The problem was that the HMAC verify function (Python src/keyczar/keys.py, Java src/org/keyczar/HmacKey.java) leaked timing information based on how long a verify operation took to fail. The function was defined as follows for the HMAC mode:
return self.Sign(msg) == sig_bytes
return Arrays.equals(hmac.doFinal(), sigBytes);
Since the return value is a SHA-1 hash string, the operation devolves to a byte-by-byte compare against sig_bytes. In both Python and Java, this is a classic sequence comparison that terminates early once an incorrect match is found. This allows an attacker to iteratively try various HMAC values and see how long it takes the server to respond. The longer it takes, the more characters he has correct.
It may be non-intuitive, but the symmetric nature of MACs means the correct MAC value for an arbitrary message is a secret on-par with key material. If the attacker knows the correct MAC for a message of his choosing, he can then send that value to forge authentication of the message to the server.
I’ve implemented a simple test server using the Python version of Keyczar. It verifies an HMAC and sends back “yes” or “no” if the value is correct. I then wrote a client in C that connects to the server and tries various values for the HMAC. It tries each value multiple times and records a set of TSC differences for each. These can be fed to a program like ministat to decide when a significant difference has been confirmed (based on mean and standard deviation).

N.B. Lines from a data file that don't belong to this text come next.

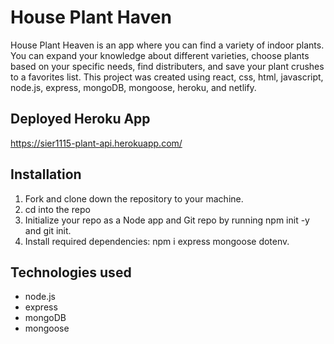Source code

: # House Plant Haven

House Plant Heaven is an app where you can find a variety of indoor plants. You can expand your knowledge about different varieties, choose plants based on your specific needs, find distributers, and save your plant crushes to a favorites list. This project was created using react, css, html, javascript, node.js, express, mongoDB, mongoose, heroku, and netlify.

## Deployed Heroku App

https://sier1115-plant-api.herokuapp.com/

## Installation

1. Fork and clone down the repository to your machine.
2. cd into the repo
3. Initialize your repo as a Node app and Git repo by running npm init -y and git init.
4. Install required dependencies: npm i express mongoose dotenv.

## Technologies used 

* node.js
* express
* mongoDB
* mongoose
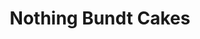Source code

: ---
title: "Nothing Bundt Cakes"
url: /las-vegas/nothing-bundt-cakes-west-sahara-avenue/
shop: Konditorei
---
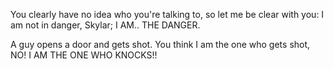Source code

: You clearly have no idea who you're talking to, so let me be clear with you: I am not in danger, Skylar; I AM.. THE DANGER. 

A guy opens a door and gets shot. You think I am the one who gets shot, NO! 
I AM THE ONE WHO KNOCKS!!
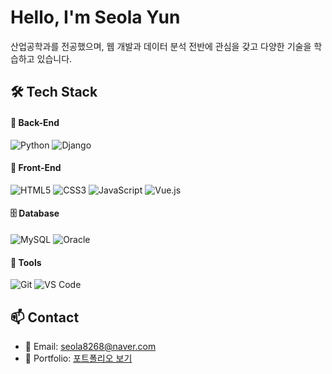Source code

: # Hello, I'm Seola Yun
산업공학과를 전공했으며, 웹 개발과 데이터 분석 전반에 관심을 갖고 다양한 기술을 학습하고 있습니다.  

## 🛠️ Tech Stack
#### 🐍 Back-End  
![Python](https://img.shields.io/badge/Python3-3776AB?style=flat-square&logo=python&logoColor=white)
![Django](https://img.shields.io/badge/Django-092E20?style=flat-square&logo=django&logoColor=white)
#### 🎨 Front-End
![HTML5](https://img.shields.io/badge/HTML5-E34F26?style=flat-square&logo=html5&logoColor=white)
![CSS3](https://img.shields.io/badge/CSS3-1572B6?style=flat-square&logo=css3&logoColor=white)
![JavaScript](https://img.shields.io/badge/JavaScript-F7DF1E?style=flat-square&logo=javascript&logoColor=black)
![Vue.js](https://img.shields.io/badge/Vue.js-4FC08D?style=flat-square&logo=vue.js&logoColor=white)
#### 🗄️ Database
![MySQL](https://img.shields.io/badge/MySQL-4479A1?style=flat-square&logo=mysql&logoColor=white)
![Oracle](https://img.shields.io/badge/Oracle-F80000?style=flat-square&logo=oracle&logoColor=white)
#### 🧰 Tools
![Git](https://img.shields.io/badge/Git-F05032?style=flat-square&logo=git&logoColor=white)
![VS Code](https://img.shields.io/badge/VS%20Code-007ACC?style=flat-square&logo=visual-studio-code&logoColor=white)


## 📫 Contact
- 📧 Email: seola8268@naver.com  
- 💼 Portfolio: [포트폴리오 보기](https://yourportfolio.site)
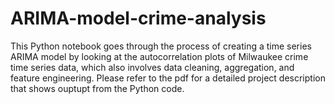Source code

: # ARIMA-model-crime-analysis

This Python notebook goes through the process of creating a time series ARIMA model by looking at the autocorrelation plots of Milwaukee crime time series data, which also
involves data cleaning, aggregation, and feature engineering. Please refer to the pdf for a detailed project description that shows ouptupt from the Python code.
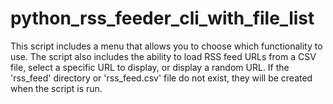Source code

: # python_rss_feeder_cli_with_file_list
This script includes a menu that allows you to choose which functionality to use. The script also includes the ability to load RSS feed URLs from a CSV file, select a specific URL to display, or display a random URL. If the 'rss_feed' directory or 'rss_feed.csv' file do not exist, they will be created when the script is run.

I can confirm that localhost tests have a discernible difference, depending on whether each subsequent byte is correct. I have not optimized the attack to work over a LAN or the Internet yet. However, this does not mean remote attacks are infeasible. Where jitter and other noise is present in the samples, an attacker just needs to collect more data to average it out. Remote timing attacks on SSL have been demonstrated where the timing difference was only a few native multiplies.
I recommended changing the verify function to use a timing-independent compare, such as the following.

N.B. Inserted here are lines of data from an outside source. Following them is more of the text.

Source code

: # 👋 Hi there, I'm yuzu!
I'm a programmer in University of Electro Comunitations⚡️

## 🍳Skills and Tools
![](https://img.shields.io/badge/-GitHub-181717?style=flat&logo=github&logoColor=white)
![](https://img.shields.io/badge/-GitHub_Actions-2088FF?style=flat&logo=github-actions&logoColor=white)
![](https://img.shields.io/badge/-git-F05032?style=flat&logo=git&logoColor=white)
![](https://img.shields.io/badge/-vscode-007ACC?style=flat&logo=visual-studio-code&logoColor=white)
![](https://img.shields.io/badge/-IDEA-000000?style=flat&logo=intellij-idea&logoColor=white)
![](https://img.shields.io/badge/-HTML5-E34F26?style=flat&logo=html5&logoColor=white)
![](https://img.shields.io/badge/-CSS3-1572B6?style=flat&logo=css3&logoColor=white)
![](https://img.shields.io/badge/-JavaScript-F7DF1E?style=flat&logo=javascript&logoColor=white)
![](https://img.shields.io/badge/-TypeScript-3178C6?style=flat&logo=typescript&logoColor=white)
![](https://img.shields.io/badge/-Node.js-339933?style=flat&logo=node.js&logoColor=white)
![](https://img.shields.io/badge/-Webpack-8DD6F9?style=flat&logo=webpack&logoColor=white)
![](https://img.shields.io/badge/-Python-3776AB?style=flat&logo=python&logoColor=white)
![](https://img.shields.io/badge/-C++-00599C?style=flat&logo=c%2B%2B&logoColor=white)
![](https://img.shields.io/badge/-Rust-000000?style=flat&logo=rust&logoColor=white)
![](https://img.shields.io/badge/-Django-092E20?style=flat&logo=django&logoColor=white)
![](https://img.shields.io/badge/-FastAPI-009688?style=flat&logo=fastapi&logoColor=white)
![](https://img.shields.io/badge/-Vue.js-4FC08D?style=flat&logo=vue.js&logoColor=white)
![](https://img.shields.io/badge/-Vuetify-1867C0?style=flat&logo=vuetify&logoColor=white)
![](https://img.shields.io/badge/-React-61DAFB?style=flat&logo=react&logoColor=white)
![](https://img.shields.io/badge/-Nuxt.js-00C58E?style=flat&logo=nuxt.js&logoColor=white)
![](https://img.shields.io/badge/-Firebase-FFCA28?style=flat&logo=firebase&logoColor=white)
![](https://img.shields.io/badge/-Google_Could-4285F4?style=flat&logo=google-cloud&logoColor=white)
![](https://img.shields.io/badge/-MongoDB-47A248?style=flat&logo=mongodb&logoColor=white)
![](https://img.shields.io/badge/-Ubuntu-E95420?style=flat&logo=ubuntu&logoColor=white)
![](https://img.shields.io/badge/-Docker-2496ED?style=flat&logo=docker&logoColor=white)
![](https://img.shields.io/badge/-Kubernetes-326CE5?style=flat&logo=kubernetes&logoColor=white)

correctMac = self.Sign(msg) if len(correctMac) != len(sig_bytes): return False result = 0 for x, y in zip(correctMac, sig_bytes): result |= ord(x) ^ ord(y) return result == 0
This function is data-independent, except for revealing the total length of the correctMac string. Since this is not considered important to security, it is acceptable. Of course, this might not be true for another use of this same code, so it cannot be blindly used in other applications.

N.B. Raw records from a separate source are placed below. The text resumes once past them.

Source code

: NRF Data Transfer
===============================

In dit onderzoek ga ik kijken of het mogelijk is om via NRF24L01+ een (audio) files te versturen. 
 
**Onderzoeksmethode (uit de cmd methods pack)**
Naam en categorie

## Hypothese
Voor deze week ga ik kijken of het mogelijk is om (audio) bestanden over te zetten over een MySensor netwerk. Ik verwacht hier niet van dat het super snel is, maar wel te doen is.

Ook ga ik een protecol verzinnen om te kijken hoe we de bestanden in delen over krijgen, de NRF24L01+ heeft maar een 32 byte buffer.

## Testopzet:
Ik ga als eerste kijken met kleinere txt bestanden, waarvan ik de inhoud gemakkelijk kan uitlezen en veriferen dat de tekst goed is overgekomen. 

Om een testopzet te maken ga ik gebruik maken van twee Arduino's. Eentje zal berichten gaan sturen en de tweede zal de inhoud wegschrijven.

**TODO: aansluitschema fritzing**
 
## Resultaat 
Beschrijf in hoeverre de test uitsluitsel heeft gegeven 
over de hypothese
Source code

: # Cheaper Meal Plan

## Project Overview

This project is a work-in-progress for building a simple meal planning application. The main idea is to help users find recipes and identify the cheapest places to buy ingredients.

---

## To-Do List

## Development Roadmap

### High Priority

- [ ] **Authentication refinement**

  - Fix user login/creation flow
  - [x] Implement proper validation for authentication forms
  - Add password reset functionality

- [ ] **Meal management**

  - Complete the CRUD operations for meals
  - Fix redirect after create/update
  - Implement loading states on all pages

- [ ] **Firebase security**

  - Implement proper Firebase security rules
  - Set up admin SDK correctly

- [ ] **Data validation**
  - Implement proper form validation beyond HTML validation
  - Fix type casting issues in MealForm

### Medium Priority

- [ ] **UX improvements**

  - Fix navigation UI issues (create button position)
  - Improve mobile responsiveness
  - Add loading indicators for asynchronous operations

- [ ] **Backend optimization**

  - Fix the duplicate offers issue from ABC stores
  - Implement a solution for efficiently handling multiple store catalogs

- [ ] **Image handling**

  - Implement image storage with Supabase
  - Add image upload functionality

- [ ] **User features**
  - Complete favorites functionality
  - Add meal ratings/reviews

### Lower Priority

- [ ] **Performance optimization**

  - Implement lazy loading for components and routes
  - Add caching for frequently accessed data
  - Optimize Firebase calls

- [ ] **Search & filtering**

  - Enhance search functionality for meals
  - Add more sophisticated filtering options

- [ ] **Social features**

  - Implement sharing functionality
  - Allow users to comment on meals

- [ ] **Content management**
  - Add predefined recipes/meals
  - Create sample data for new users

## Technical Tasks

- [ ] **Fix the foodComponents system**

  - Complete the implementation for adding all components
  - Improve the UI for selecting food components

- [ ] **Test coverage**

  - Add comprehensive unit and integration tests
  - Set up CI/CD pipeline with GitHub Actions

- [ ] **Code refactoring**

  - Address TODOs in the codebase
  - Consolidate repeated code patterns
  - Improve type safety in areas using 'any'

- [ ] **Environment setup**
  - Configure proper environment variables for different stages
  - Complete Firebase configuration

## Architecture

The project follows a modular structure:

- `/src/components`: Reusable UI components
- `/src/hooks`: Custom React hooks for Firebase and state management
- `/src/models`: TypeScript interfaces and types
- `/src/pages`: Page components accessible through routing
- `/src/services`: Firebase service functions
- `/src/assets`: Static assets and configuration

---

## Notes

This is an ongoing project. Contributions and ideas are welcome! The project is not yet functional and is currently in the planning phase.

The lesson from this is that crypto flaws can be very subtle, especially when it comes to transitioning from an abstract concept (“compare”) to a concrete implementation (“loop while bytes are equal”). Keyczar was implemented by some smart people. If you’re a programmer, you should be using a high-level library like Keyczar or GPGME to take advantage of this knowledge. If you ignore this and develop your own design, it’s likely it would have many worse problems than this one. For those that have to build crypto, please get a third-party review of your design.
I consider it a failing of the crypto community that these libraries are still so new, while the past 20 years we’ve focused on providing raw algorithm APIs. But at least now we have a chance to build out a few important high-level libraries, review them carefully, and encourage application developers to use them. It’s not too late.